→ Task instructions
Through to the final line, write out the records below exactly, omitting any images they contain.

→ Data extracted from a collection

● ● ● ● ● ● ●

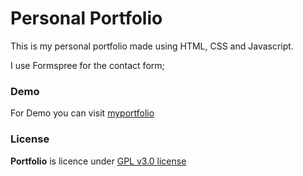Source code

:# Personal Portfolio
This is my personal portfolio made using HTML, CSS and Javascript.

I use Formspree for the contact form;

### Demo
For Demo you can visit [myportfolio](https://klevens.github.io/portfolio/)

### License
**Portfolio** is licence under [GPL v3.0 license](https://www.gnu.org/licenses/gpl-3.0.en.html)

● ● ● ● ● ● ●

→ Task response
Source code

:# Personal Portfolio
This is my personal portfolio made using HTML, CSS and Javascript.

I use Formspree for the contact form;

### Demo
For Demo you can visit [myportfolio](https://klevens.github.io/portfolio/)

### License
**Portfolio** is licence under [GPL v3.0 license](https://www.gnu.org/licenses/gpl-3.0.en.html)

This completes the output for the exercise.